# Wooden Bar Clamps



## Al Robins (Jul 13, 2009)

Just finished some bar clamps I made from scraps around the shed........the most expensive item was the 1/2 inch rod at $7 a meter........AL


----------



## japa62 (May 9, 2012)

Nice. Couple of questions though. How are the pins attached, epoxy? also how do you secure the threaded rod to the main body and the swivel seating of the moving bar?


----------



## Al Robins (Jul 13, 2009)

japa62 said:


> Nice. Couple of questions though. How are the pins attached, epoxy? also how do you secure the threaded rod to the main body and the swivel seating of the moving bar?
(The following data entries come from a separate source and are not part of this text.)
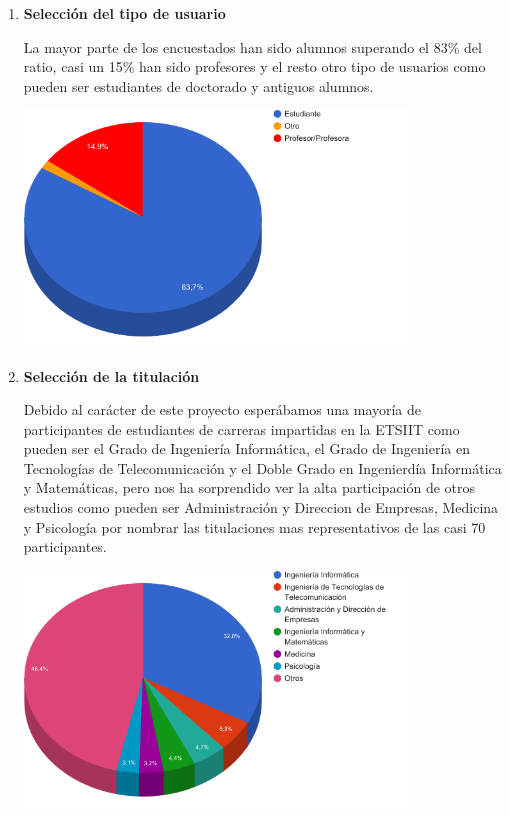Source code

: \begin{enumerate}

  \item \textbf{Selección del tipo de usuario} 
  
  La mayor parte de los encuestados han sido alumnos superando el 83\% del ratio, casi un 15\% han sido profesores y el resto otro tipo de usuarios como pueden  ser estudiantes de doctorado y antiguos alumnos.
  
  
	\includegraphics[width=0.8\textwidth]{../charts/01_esusted}
  

  \item \textbf{Selección de la titulación} 
  
  Debido al carácter de este proyecto esperábamos una mayoría de participantes de estudiantes de carreras impartidas en la ETSIIT como pueden ser el Grado de Ingeniería Informática, el Grado de Ingeniería en Tecnologías de Telecomunicación y el Doble Grado en Ingenierdía Informática y Matemáticas, pero nos ha sorprendido ver la alta participación de otros estudios como pueden ser Administración y Direccion de Empresas, Medicina y Psicología por nombrar las titulaciones mas representativos de las casi 70 participantes.
  
  \includegraphics[width=0.8\textwidth]{../charts/02_titulacion}



\end{enumerate}
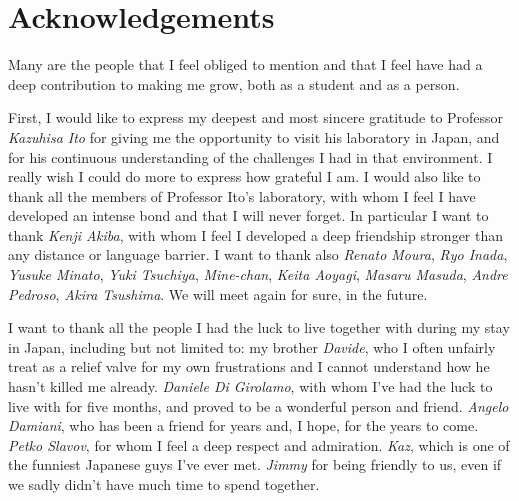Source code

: 


\begingroup

\let\clearpage\relax
\let\cleardoublepage\relax
\let\cleardoublepage\relax

\chapter*{Acknowledgements}

\noindent Many are the people that I feel obliged to mention and that I feel have
had a deep contribution to making me grow, both as a student and as a person.

First, I would like to express my deepest and most sincere gratitude
to Professor \textit{Kazuhisa Ito} for giving me the opportunity to visit
his laboratory in Japan, and for his continuous understanding of the challenges
I had in that environment. I really wish I could do more to express how grateful I am.
I would also like to thank all the members of Professor Ito's laboratory,
with whom I feel I have developed an intense bond and that I will never forget.
In particular I want to thank \textit{Kenji Akiba}, with whom I feel I developed a
deep friendship stronger than any distance or language barrier. I want to thank
also \textit{Renato Moura}, \textit{Ryo Inada}, \textit{Yusuke Minato},
\textit{Yuki Tsuchiya}, \textit{Mine-chan}, \textit{Keita Aoyagi},
\textit{Masaru Masuda}, \textit{Andre Pedroso}, \textit{Akira Tsushima}.
We will meet again for sure, in the future.

I want to thank all the people I had the luck to live together with
during my stay in Japan, including but not limited to:
my brother \textit{Davide}, who I often unfairly treat as a relief valve
for my own frustrations and I cannot understand how he hasn't killed me already.
\textit{Daniele Di Girolamo}, with whom I've had the luck to
live with for five months, and proved to be a wonderful person and friend.
\textit{Angelo Damiani}, who has been a friend for years and, I hope, for the years to come.
\textit{Petko Slavov}, for whom I feel a deep respect and admiration.
\textit{Kaz}, which is one of the funniest Japanese guys I've ever met.
\textit{Jimmy} for being friendly to us, even if we sadly didn't have much
time to spend together.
By"pins"...do you mean the cheeks the rod passes through?...yes, they are glued...the nut on the end of the rod can be glued, but I welded them and then glued the end cap. The plans are available at American Woodworker. Regards.....AL


----------



## JOAT (Apr 9, 2010)

Nice. Some time ago I made a batch, about a dozen, cam clamps, all glued plywood, up to 4 feet, no metal. Not near as pretty as yours. Mine all worked fine, but wound up turning them into other things - like clamps on planer sleds, and so on. Really should make some more.


----------



## Mike (Nov 22, 2004)

Those turned out really nice Al. What do you think about the idea of trying some with deep jaws for extended reach?


----------



## jw2170 (Jan 24, 2008)

Great result, Al.

Did you turn the handles yourself.


----------



## harrysin (Jan 15, 2007)

Nice job Al, does that mean you haver a major project in mind?


----------



## Web Shepherd (Feb 8, 2012)

Very nice job, Al. What finish did you use? Did you weld the nut to the rod for strength vs using epoxy? The original American Woodworker article recommends Acme threaded rods. Is that what you used? Here is a more direct link to the American Woodworker article that you cited.


----------



## Al Robins (Jul 13, 2009)

Thanks for the replies fellas. Yep, welded the hut on the end rod and then put a timber cap on it Bob. Not sure what you mean Mike, can you elaborate on that p-lease.Yes James, turned them on my old Technatool lathe in the back ground. Finished with EEE wax by U-Beaut and a liberal coat of boiled linseed oil.BTW....as previously stated...total cost was about $20. The Jarrah came from a couple of old fence posts, (nail holes included) and the American Pine came from a John Deare agency that was used to freight a header comb over here. Yes, Harry, a coffee table for the brother in law...only been waiting 18 months, but we cant rush into these things can we? ....Regards....AL


----------



## Mike (Nov 22, 2004)

Al, it looks like the clamp jaws are about an inch tall. I was thinking perhaps something more like 5 or 6"'s tall... sort of like a Bessy bar clamp?


----------



## Al Robins (Jul 13, 2009)

Yes Mike, now I gotchya.....that is a consideration, next batch I make will have some modifications, I am not completely happy with the saddle glued to the bar. In hindsight, a two pack epoxy would be the go.Also in the order of the construction. To my way of thinking, the fixing of the sadle to the bar would be the last thing to be done. That way it can be adjusted to whatever height the rod and end block is wanted......AL


----------



## Hutzul (Oct 4, 2012)

*Nicely Done*



Al Robins said:


> Just finished some bar clamps I made from scraps around the shed........the most expensive item was the 1/2 inch rod at $7 a meter........AL


Very neat job Al. I hate throwing scrap wood away but when I'm short of space my stove woodpile gets bigger: I have been known to raid the woodpile for bits of scrap.:yes4::haha:

My list of jobs to do includes making some bar clamps, yours are inspirational, thanks.:yes4:


----------



## Chris Curl (Feb 13, 2012)

Something like that would also make a good simple fence for a drill press table

do they really sell 1/2 INCH rod by the METER?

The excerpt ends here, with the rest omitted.